» Instructions to follow
For the records below, tally every line that has the word "positive" and reply with the number alone.

[Task material]

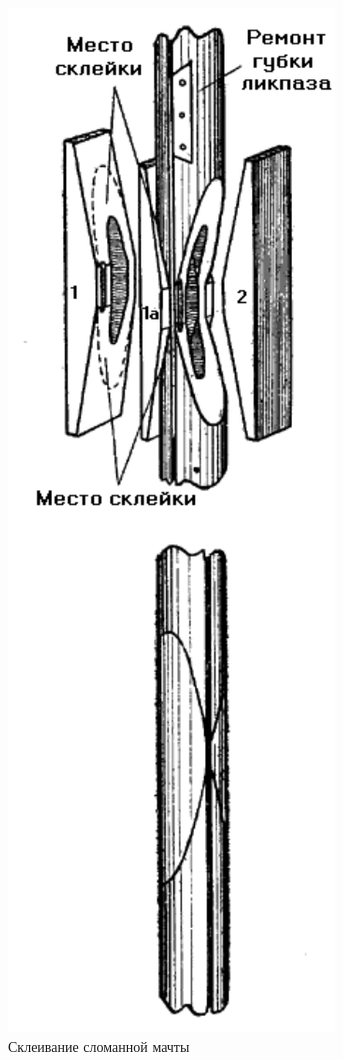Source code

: \documentclass[a4paper, 12pt, twoside, final]{scrbook}
\begin{document}
\begin{figure}
   \centering
   \includegraphics{pics/74_Skleivanie_slom_machty} %
   \caption{Склеивание сломанной мачты}
   \label{fig:74}
\end{figure}
\end{document}
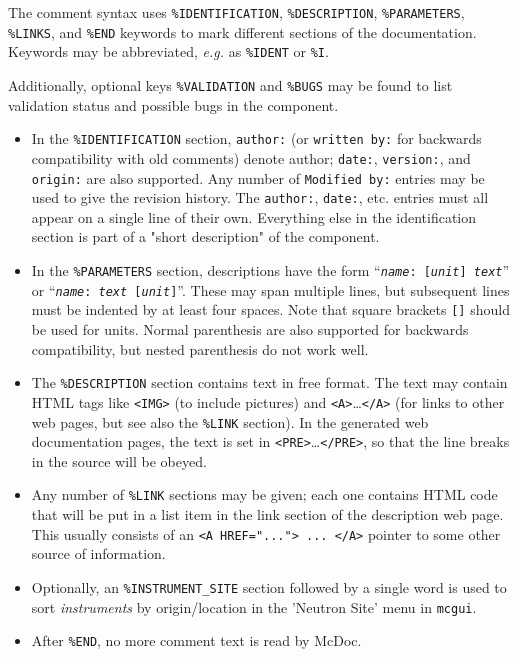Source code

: The comment syntax uses \verb+%IDENTIFICATION+, \verb+%DESCRIPTION+,
\verb+%PARAMETERS+, \verb+%LINKS+, and \verb+%END+
keywords to mark different sections of the documentation. Keywords may
be abbreviated, \textit{e.g.} as \verb+%IDENT+ or \verb+%I+.

Additionally, optional keys \verb+%VALIDATION+ and \verb+%BUGS+ may be found to list validation status and possible bugs in the component.

\begin{itemize}
\item In the \verb+%IDENTIFICATION+
  section, \verb+author:+ (or \verb+written by:+ for backwards
  compatibility with old comments) denote author; \verb+date:+,
  \verb+version:+, and \verb+origin:+ are also supported. Any number of
  \verb+Modified by:+ entries may be used to give the revision history.
  The \verb+author:+, \verb+date:+, etc. entries must all
  appear on a single line of their own. Everything else in the
  identification section is part of a "short description" of the
  component.
\item In the \verb+%PARAMETERS+
  section, descriptions have the form
  \hbox{``\texttt{{\it name\/}:~[{\it unit\/}] {\it text\/}}''}
  or \hbox{``\texttt{{\it name\/}:~{\it text\/} [{\it unit\/}]}''}.
  These may span multiple lines, but subsequent lines must be
  indented by at least four spaces. Note that square brackets \verb+[]+ should
  be used for units. Normal parenthesis are also supported for backwards
  compatibility, but nested parenthesis do not work well.
\item The \verb+%DESCRIPTION+
  section contains text in free format. The text may contain HTML tags
  like \verb+<IMG>+ (to include pictures) and
  \verb+<A>+\ldots\verb+</A>+
  (for links to other web pages, but see also the \verb+%LINK+
  section). In the generated web documentation pages, the text is set in
  \verb+<PRE>+\ldots\verb+</PRE>+, so that the line breaks in the source
  will be obeyed.
\item Any number of \verb+%LINK+
  sections may be given; each one contains HTML code that will be put in
  a list item in the link section of the description web page. This
  usually consists of an \verb+<A HREF="..."> ... </A>+ pointer to some
  other source of information.
\item Optionally, an \verb+%INSTRUMENT_SITE+ section followed by a single word is used to sort \emph{instruments} by origin/location in the 'Neutron Site' menu in \verb+mcgui+.
\item After \verb+%END+, no more comment text is read by McDoc.
\end{itemize}
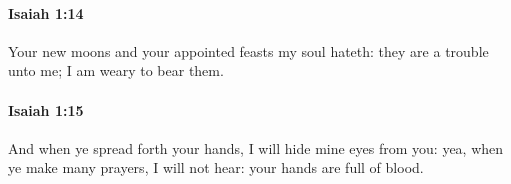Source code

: 		\paragraph{Isaiah 1:14} %
			\label{ISAIAH-1-14}

			Your new moons and your appointed feasts my soul hateth: they are a trouble unto me; I am weary to bear them.


		\paragraph{Isaiah 1:15} %
			\label{ISAIAH-1-15}

			And when ye spread forth your hands, I will hide mine eyes from you: yea, when ye make many prayers, I will not hear: your hands are full of blood.


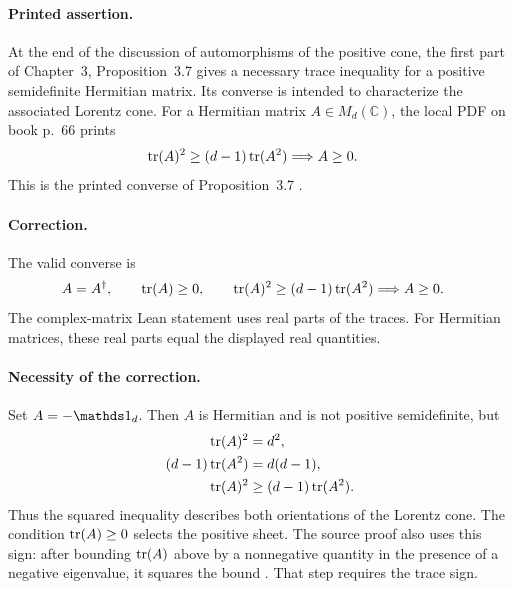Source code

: \documentclass{article}
\begin{document}
\paragraph{Printed assertion.}
At the end of the discussion of automorphisms of the positive cone, the first
part of Chapter~3, Proposition~3.7 gives a necessary trace inequality for a
positive semidefinite Hermitian matrix. Its converse is intended to
characterize the associated Lorentz cone. For a Hermitian matrix
$A\in M_d(\mathbb C)$, the local PDF on book p.~66 prints
\begin{align}
    \operatorname{tr}(A)^2
        &\geq (d-1)\operatorname{tr}(A^2)
        \Longrightarrow A\geq0.
    \label{eq:wolf_lecture_notes_errata_lorentz_printed_converse}
\end{align}
This is the printed converse of Proposition~3.7
\cite[Proposition~3.7]{Wolf2012Quantum}.

\paragraph{Correction.}
The valid converse is
\begin{align}
    A=A^\dagger,\qquad
    \operatorname{tr}(A)\geq0,\qquad
    \operatorname{tr}(A)^2\geq(d-1)\operatorname{tr}(A^2)
        &\Longrightarrow A\geq0.
    \label{eq:wolf_lecture_notes_errata_lorentz_corrected_converse}
\end{align}
The complex-matrix Lean statement uses real parts of the traces. For Hermitian
matrices, these real parts equal the displayed real quantities.

\paragraph{Necessity of the correction.}
Set $A=-\Id_d$. Then $A$ is Hermitian and is not positive semidefinite, but
\begin{align}
    \operatorname{tr}(A)^2
        &=d^2,
    \label{eq:wolf_lecture_notes_errata_lorentz_counterexample_trace}\\
    (d-1)\operatorname{tr}(A^2)
        &=d(d-1),
    \label{eq:wolf_lecture_notes_errata_lorentz_counterexample_square}\\
    \operatorname{tr}(A)^2
        &\geq(d-1)\operatorname{tr}(A^2).
    \label{eq:wolf_lecture_notes_errata_lorentz_counterexample_inequality}
\end{align}
Thus the squared inequality describes both orientations of the Lorentz cone.
The condition $\operatorname{tr}(A)\geq0$ selects the positive sheet. The source proof also
uses this sign: after bounding $\operatorname{tr}(A)$ above by a nonnegative quantity in the
presence of a negative eigenvalue, it squares the bound
\cite[Proposition~3.7]{Wolf2012Quantum}. That step requires the trace sign.
\end{document}
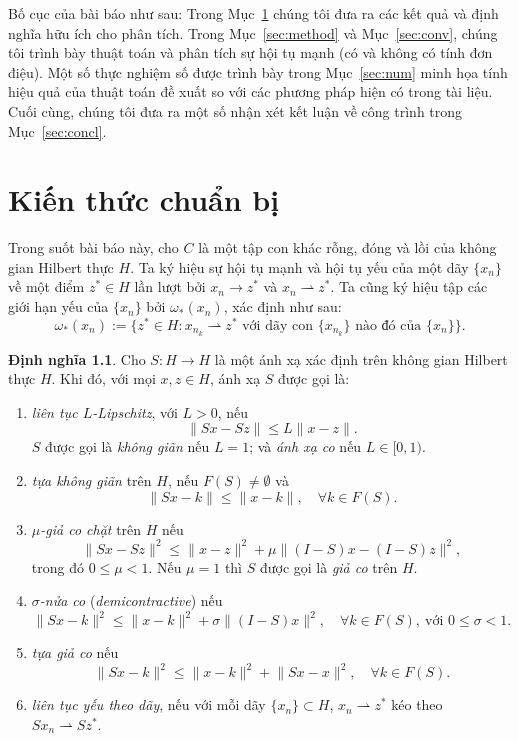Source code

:\documentclass{MyBook}
\theoremstyle{plain}
\theoremstyle{definition}
\newtheorem{definition}[theorem]{Định nghĩa}
\theoremstyle{remark}
\numberwithin{equation}{chapter}
\newcommand{\nm}[1]{\lVert #1\rVert}
\newcommand{\wto}{\rightharpoonup}
\newcommand{\Fix}[1]{F(#1)}
\begin{document}
Bố cục của bài báo như sau: Trong Mục~\ref{sec:pre} chúng tôi đưa ra các kết quả và định nghĩa hữu ích cho phân tích. Trong Mục~\ref{sec:method} và Mục~\ref{sec:conv}, chúng tôi trình bày thuật toán và phân tích sự hội tụ mạnh (có và không có tính đơn điệu). Một số thực nghiệm số được trình bày trong Mục~\ref{sec:num} minh họa tính hiệu quả của thuật toán đề xuất so với các phương pháp hiện có trong tài liệu. Cuối cùng, chúng tôi đưa ra một số nhận xét kết luận về công trình trong Mục~\ref{sec:concl}.

\chapter{Kiến thức chuẩn bị}\label{sec:pre}

Trong suốt bài báo này, cho $C$ là một tập con khác rỗng, đóng và lồi của không gian Hilbert thực $H$. Ta ký hiệu sự hội tụ mạnh và hội tụ yếu của một dãy $\{x_n\}$ về một điểm $z^{*}\in H$ lần lượt bởi $x_n\to z^{*}$ và $x_n\wto z^{*}$. Ta cũng ký hiệu tập các giới hạn yếu của $\{x_n\}$ bởi $\omega_{*}(x_n)$, xác định như sau:
\[
\omega_{*}(x_n) := \{z^{*}\in H : x_{n_k}\wto z^{*} \text{ với dãy con } \{x_{n_k}\} \text{ nào đó của } \{x_n\}\}.
\]

\begin{definition}
Cho $S:H\to H$ là một ánh xạ xác định trên không gian Hilbert thực $H$. Khi đó, với mọi $x,z\in H$, ánh xạ $S$ được gọi là:
\begin{enumerate}[label=(\roman*)]
\item \textit{liên tục $L$-Lipschitz}, với $L>0$, nếu
\[
\nm{Sx-Sz}\le L\nm{x-z}.
\]
$S$ được gọi là \textit{không giãn} nếu $L=1$; và \textit{ánh xạ co} nếu $L\in[0,1)$.
\item \textit{tựa không giãn} trên $H$, nếu $\Fix{S}\ne\emptyset$ và
\[
\nm{Sx-k}\le\nm{x-k},\quad\forall k\in \Fix{S}.
\]
\item \textit{$\mu$-giả co chặt} trên $H$ nếu
\[
\nm{Sx-Sz}^2\le\nm{x-z}^2+\mu\nm{(I-S)x-(I-S)z}^2,
\]
trong đó $0\le\mu<1$. Nếu $\mu=1$ thì $S$ được gọi là \textit{giả co} trên $H$.
\item \textit{$\sigma$-nửa co} (\textit{demicontractive}) nếu
\[
\nm{Sx-k}^2\le\nm{x-k}^2+\sigma\nm{(I-S)x}^2,\quad\forall k\in \Fix{S},\ \text{với } 0\le\sigma<1.
\]
\item \textit{tựa giả co} nếu
\[
\nm{Sx-k}^2\le\nm{x-k}^2+\nm{Sx-x}^2,\quad\forall k\in \Fix{S}.
\]
\item[(vii)] \textit{liên tục yếu theo dãy}, nếu với mỗi dãy $\{x_n\}\subset H$, $x_n\wto z^{*}$ kéo theo $Sx_n\wto Sz^{*}$.
\end{enumerate}
\end{definition}
\end{document}
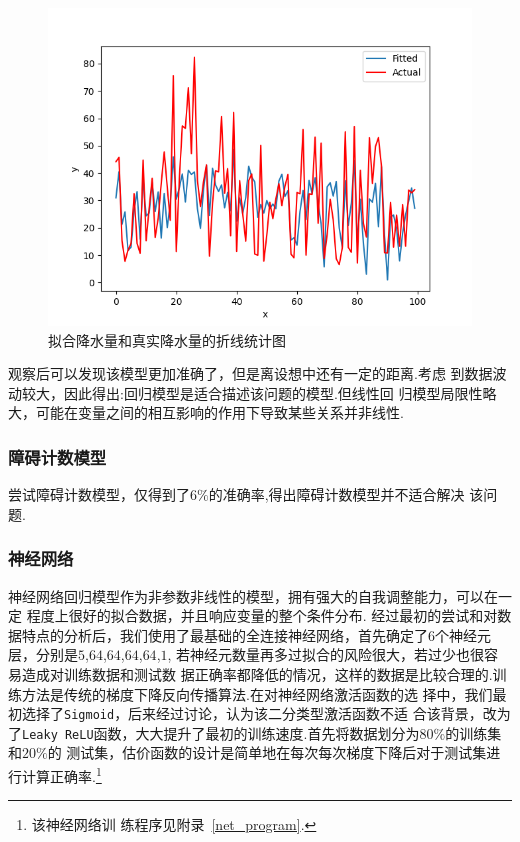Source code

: \documentclass[UTF8, a4paper]{ctexart}
\begin{document}
\begin{figure}[h!]
	\centering
	\includegraphics[scale=0.3]{../src/try_match/ols_five.png}
	\caption{拟合降水量和真实降水量的折线统计图}
\end{figure}

观察后可以发现该模型更加准确了，但是离设想中还有一定的距离.考虑
到数据波动较大，因此得出:回归模型是适合描述该问题的模型.但线性回
归模型局限性略大，可能在变量之间的相互影响的作用下导致某些关系并非线性.

\subsubsection{障碍计数模型}

尝试障碍计数模型，仅得到了$6\%$的准确率,得出障碍计数模型并不适合解决
该问题.

\subsubsection{神经网络}

神经网络回归模型作为非参数非线性的模型，拥有强大的自我调整能力，可以在一定
程度上很好的拟合数据，并且响应变量的整个条件分布.
经过最初的尝试和对数据特点的分析后，我们使用了最基础的全连接神经网络，首先确定了$6$个神经元层，分别是$5$,$64$,$64$,$64$,$64$,$1$,
若神经元数量再多过拟合的风险很大，若过少也很容易造成对训练数据和测试数
据正确率都降低的情况，这样的数据是比较合理的.训练方法是传统的梯度下降反向传播算法.在对神经网络激活函数的选
择中，我们最初选择了\verb+Sigmoid+，后来经过讨论，认为该二分类型激活函数不适
合该背景，改为了\verb+Leaky ReLU+函数，大大提升了最初的训练速度.首先将数据划分为$80\%$的训练集和$20\%$的
测试集，估价函数的设计是简单地在每次每次梯度下降后对于测试集进行计算正确率.\footnote{该神经网络训
	练程序见附录~\textcolor{red}{\ref{net_program}}.}
\end{document}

[/Task material]

» Solution below
4